Last Updated on December 10, 2025 by Author

India has stepped into the green hydrogen era with firm intent. The National Green Hydrogen Mission sets the stage for a major energy shift. The country plans to produce at least five million tonnes of green hydrogen every year by 2030 and may expand this to 10 million tonnes with the right export demand. The mission also includes 125 gigawatts of renewable capacity devoted only to hydrogen production.

Investments of more than 8 lakh crore rupees are expected to flow into the ecosystem, creating close to 6 lakh jobs. The ambition is also clear on sustainability. India aims to cut almost 50 million tonnes of greenhouse gas emissions annually while reducing fossil fuel imports worth more than one lakh crore rupees. The long-term hope is to export up to 10 million tonnes of hydrogen and its derivatives and capture about 10 per cent of the global hydrogen market.

These numbers show the scale of the vision. Yet they also reveal a missing link. Production capacity alone cannot deliver a national transition. Hydrogen has value only when it can be purified, stored, moved and supplied safely at scale. This requires an engineering backbone that develops at the same pace as production. India now needs to build this infrastructure so hydrogen can shift from a promising idea to a dependable energy resource.
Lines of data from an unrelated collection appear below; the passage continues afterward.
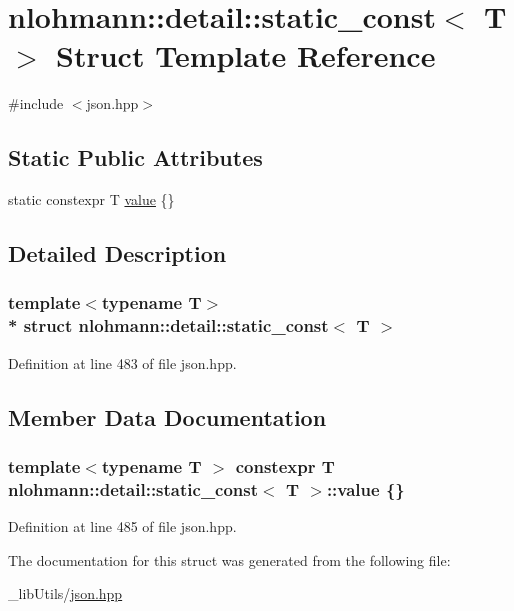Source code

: \hypertarget{structnlohmann_1_1detail_1_1static__const}{}\section{nlohmann\+:\+:detail\+:\+:static\+\_\+const$<$ T $>$ Struct Template Reference}
\label{structnlohmann_1_1detail_1_1static__const}


{\ttfamily \#include $<$json.\+hpp$>$}

\subsection*{Static Public Attributes}
\begin{DoxyCompactItemize}
\item 
static constexpr T \hyperlink{structnlohmann_1_1detail_1_1static__const_a6bb7ab2ddd6abc41fb4ffb7c6dfa237e}{value} \{\}
\end{DoxyCompactItemize}


\subsection{Detailed Description}
\subsubsection*{template$<$typename T$>$\\*
struct nlohmann\+::detail\+::static\+\_\+const$<$ T $>$}



Definition at line 483 of file json.\+hpp.



\subsection{Member Data Documentation}
\subsubsection[{\texorpdfstring{value}{value}}]{\setlength{\rightskip}{0pt plus 5cm}template$<$typename T $>$ constexpr T {\bf nlohmann\+::detail\+::static\+\_\+const}$<$ T $>$\+::value \{\}\hspace{0.3cm}{\ttfamily [static]}}\hypertarget{structnlohmann_1_1detail_1_1static__const_a6bb7ab2ddd6abc41fb4ffb7c6dfa237e}{}\label{structnlohmann_1_1detail_1_1static__const_a6bb7ab2ddd6abc41fb4ffb7c6dfa237e}


Definition at line 485 of file json.\+hpp.



The documentation for this struct was generated from the following file\+:\begin{DoxyCompactItemize}
\item 
\+\_\+lib\+Utils/\hyperlink{json_8hpp}{json.\+hpp}\end{DoxyCompactItemize}
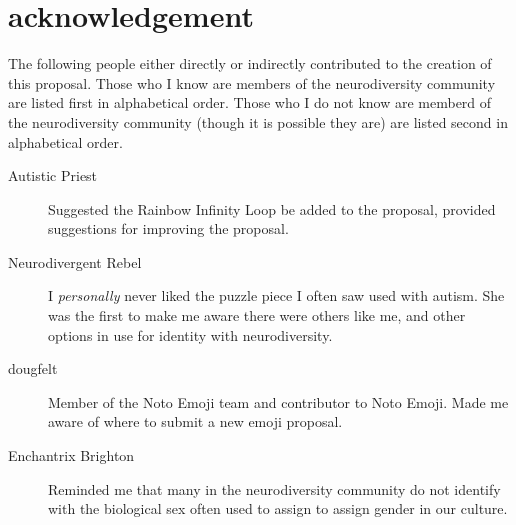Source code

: \section{acknowledgement}

The following people either directly or indirectly contributed to the creation of this
proposal. Those who I know are members of the neurodiversity community are listed first
in alphabetical order. Those who I do not know are memberd of the neurodiversity community
(though it is possible they are) are listed second in alphabetical order.

\begin{description}
  \item[Autistic Priest] Suggested the Rainbow Infinity Loop be added to the proposal, provided suggestions for improving the proposal.
  \item[Neurodivergent Rebel] I \emph{personally} never liked the puzzle piece I often saw used with autism. She was the first to make me aware there were others like me, and other options in use for identity with neurodiversity.
  \item[dougfelt] Member of the Noto Emoji team and contributor to Noto Emoji. Made me aware of where to submit a new emoji proposal.
  \item[Enchantrix Brighton] Reminded me that many in the neurodiversity community do not identify with the biological sex often used to assign to assign gender in our culture.
\end{description}

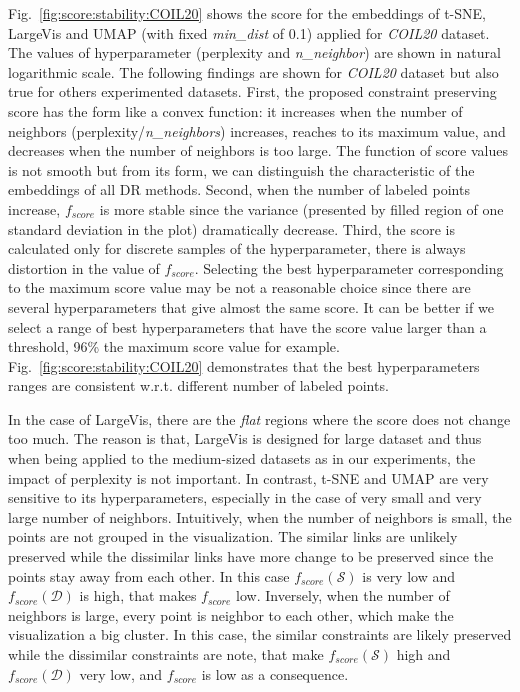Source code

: Fig.~\ref{fig:score:stability:COIL20} shows the score for the embeddings of t-SNE, LargeVis and UMAP (with fixed \emph{min\_dist} of 0.1) applied for \emph{COIL20} dataset.
The values of hyperparameter (perplexity and \emph{n\_neighbor}) are shown in natural logarithmic scale.
The following findings are shown for \emph{COIL20} dataset but also true for others experimented datasets.
First, the proposed constraint preserving score has the form like a convex function: it increases when the number of neighbors (perplexity/\emph{n\_neighbors}) increases, reaches to its maximum value, and decreases when the number of neighbors is too large.
The function of score values is not smooth but from its form, we can distinguish the characteristic of the embeddings of all DR methods.
Second, when the number of labeled points increase, $f_{score}$ is more stable since the variance (presented by filled region of one standard deviation in the plot) dramatically decrease.
Third, the score is calculated only for discrete samples of the hyperparameter, there is always distortion in the value of $f_{score}$.
Selecting the best hyperparameter corresponding to the maximum score value may be not a reasonable choice since there are several hyperparameters that give almost the same score.
It can be better if we select a range of best hyperparameters that have the score value larger than a threshold, 96\% the maximum score value for example.
Fig.~\ref{fig:score:stability:COIL20} demonstrates that the best hyperparameters ranges are consistent w.r.t. different number of labeled points.

In the case of LargeVis, there are the \emph{flat} regions where the score does not change too much.
The reason is that, LargeVis is designed for large dataset and thus when being applied to the medium-sized datasets as in our experiments, the impact of perplexity is not important.
In contrast, t-SNE and UMAP are very sensitive to its hyperparameters, especially in the case of very small and very large number of neighbors.
Intuitively, when the number of neighbors is small, the points are not grouped in the visualization.
The similar links are unlikely preserved while the dissimilar links have more change to be preserved since the points stay away from each other.
In this case $f_{score}(\mathcal{S})$ is very low and $f_{score}(\mathcal{D})$ is high, that makes $f_{score}$ low.
Inversely, when the number of neighbors is large, every point is neighbor to each other, which make the visualization a big cluster.
In this case, the similar constraints are likely preserved while the dissimilar constraints are note, that make $f_{score}(\mathcal{S})$ high and $f_{score}(\mathcal{D})$ very low, and $f_{score}$ is low as a consequence.

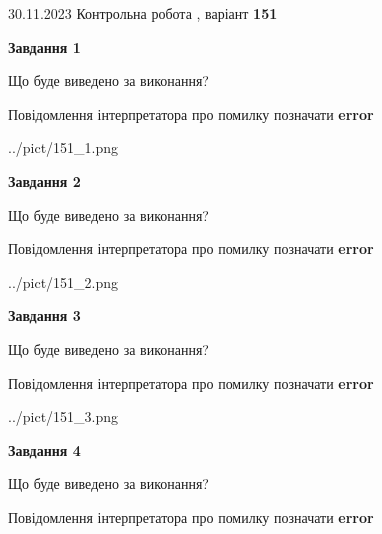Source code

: \documentclass[12pt, ukrainian]{article}
\begin{document}
{{30.11.2023 Контрольна робота , варіант  \No \textbf { 151 }\par}}
{




{\begin {center}\textbf{Завдання 1}\end {center}}\par
Що буде виведено за виконання? \par
Повідомлення інтерпретатора про помилку позначати \textbf{error}

\begin{center}
	{../pict/151_1.png}
\end{center}
\newpage

{\begin {center}\textbf{Завдання 2}\end {center}}\par
Що буде виведено за виконання? \par
Повідомлення інтерпретатора про помилку позначати \textbf{error}

\begin{center}
	{../pict/151_2.png}
\end{center}
\newpage

{\begin {center}\textbf{Завдання 3}\end {center}}\par
Що буде виведено за виконання? \par
Повідомлення інтерпретатора про помилку позначати \textbf{error}

\begin{center}
	{../pict/151_3.png}
\end{center}
\newpage

{\begin {center}\textbf{Завдання 4}\end {center}}\par
Що буде виведено за виконання? \par
Повідомлення інтерпретатора про помилку позначати \textbf{error}

}
\end{document}
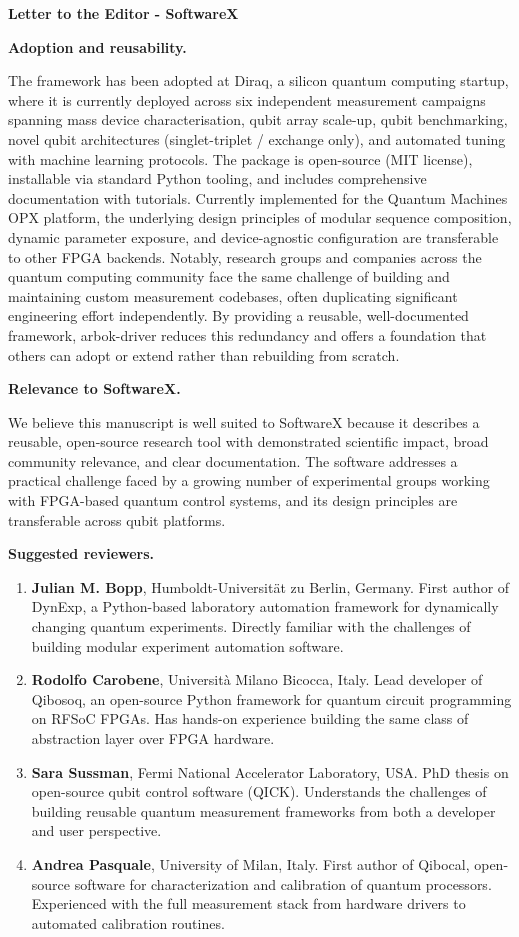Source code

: \documentclass[11pt]{letter}
\newcommand{\heading}[1]{\par\medskip\noindent\textbf{#1}\quad\ignorespaces}
\begin{document}
\begin{letter}{\textbf{Letter to the Editor - SoftwareX}}
\heading{Adoption and reusability.}

The framework has been adopted at Diraq, a silicon quantum computing startup, where it is currently deployed across six independent measurement campaigns spanning mass device characterisation, qubit array scale-up, qubit benchmarking, novel qubit architectures (singlet-triplet / exchange only), and automated tuning with machine learning protocols. The package is open-source (MIT license), installable via standard Python tooling, and includes comprehensive documentation with tutorials. Currently implemented for the Quantum Machines OPX platform, the underlying design principles of modular sequence composition, dynamic parameter exposure, and device-agnostic configuration are transferable to other FPGA backends. Notably, research groups and companies across the quantum computing community face the same challenge of building and maintaining custom measurement codebases, often duplicating significant engineering effort independently. By providing a reusable, well-documented framework, arbok-driver reduces this redundancy and offers a foundation that others can adopt or extend rather than rebuilding from scratch.

\heading{Relevance to SoftwareX.}

We believe this manuscript is well suited to SoftwareX because it describes a reusable, open-source research tool with demonstrated scientific impact, broad community relevance, and clear documentation. The software addresses a practical challenge faced by a growing number of experimental groups working with FPGA-based quantum control systems, and its design principles are transferable across qubit platforms.

\heading{Suggested reviewers.}

\begin{enumerate}
    \item \textbf{Julian M. Bopp}, Humboldt-Universit\"at zu Berlin, Germany. First author of DynExp, a Python-based laboratory automation framework for dynamically changing quantum experiments. Directly familiar with the challenges of building modular experiment automation software.
    \item \textbf{Rodolfo Carobene}, Universit\`a Milano Bicocca, Italy. Lead developer of Qibosoq, an open-source Python framework for quantum circuit programming on RFSoC FPGAs. Has hands-on experience building the same class of abstraction layer over FPGA hardware.
    \item \textbf{Sara Sussman}, Fermi National Accelerator Laboratory, USA. PhD thesis on open-source qubit control software (QICK). Understands the challenges of building reusable quantum measurement frameworks from both a developer and user perspective.
    \item \textbf{Andrea Pasquale}, University of Milan, Italy. First author of Qibocal, open-source software for characterization and calibration of quantum processors. Experienced with the full measurement stack from hardware drivers to automated calibration routines.
\end{enumerate}


\end{letter}
\end{document}
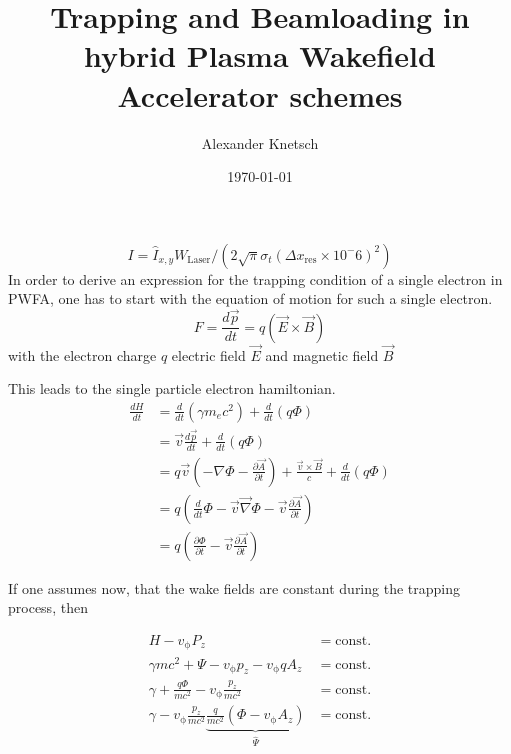\documentclass{thesis}
\title{Trapping and Beamloading in hybrid Plasma Wakefield Accelerator schemes}
\author{Alexander Knetsch}
\date{\today}
\begin{document}
\maketitle
\tableofcontents
$$I=\hat{I}_{x,y}W_\mathrm{Laser}/(2\sqrt{\pi}\sigma_t(\Delta x_\mathrm{res}\times10^-6)^2)$$
In order to derive an expression for the trapping condition of a single electron in PWFA, one has to start with the equation of motion for such a single electron. 
\begin{equation}
F=\frac{d\vec{p}}{dt}=q(\vec{E}\times \vec{B})
\end{equation}
with the electron charge $q$ electric field $\vec{E}$ and magnetic field $\vec{B}$


This leads to the single particle electron hamiltonian. 
\begin{align}
\frac{dH}{dt}&=\frac{d}{dt} (\gamma m_e c^2)+\frac{d}{dt}(q\Phi)\\
&=\vec{v}\frac{d\vec{p}}{dt}+\frac{d}{dt}(q\Phi)\\
&=q\vec{v}(-\nabla \Phi-\frac{\partial \vec{A}}{\partial t})+\frac{\vec{v}\times\vec{B}}{c}+\frac{d}{dt}(q\Phi)\\
&=q(\frac{d}{dt}\Phi-\vec{v}\vec{\nabla}\Phi-\vec{v}\frac{\partial \vec{A}}{\partial t})\\
&=q(\frac{\partial \Phi}{\partial t}-\vec{v}\frac{\partial \vec{A}}{\partial t})
\end{align}

If one assumes now, that the wake fields are constant during the trapping process, then 

\begin{align}
H-v_\mathrm{\phi}P_z &= \mathrm{const.}\\
\gamma m c^2+\Psi-v_\mathrm{\phi}p_z-v_\mathrm{\phi}qA_z &= \mathrm{const.}\\
\gamma+\frac{q \Phi}{m c^2}-v_\mathrm{\phi} \frac{p_z}{mc^2} &= \mathrm{const.}\\
\gamma - v_\mathrm{\phi} \frac{p_z}{mc^2} \underbrace{\frac{q}{mc^2}(\Phi-v_\mathrm{\phi}A_z)}_{\hat{\Psi}}  &= \mathrm{const.} 
\end{align}
\end{document}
The Core Challenge: Bridging the Distance

Hydrogen generation will rise in regions rich in solar and wind power. Rajasthan, Gujarat, Tamil Nadu, and Ladakh will lead this phase. The demand side tells a different story. Refineries, fertiliser complexes, steel plants and chemical industries are located across western, northern, eastern and southern belts. Moving hydrogen between these distant points calls for systems that maintain purity and prevent energy loss.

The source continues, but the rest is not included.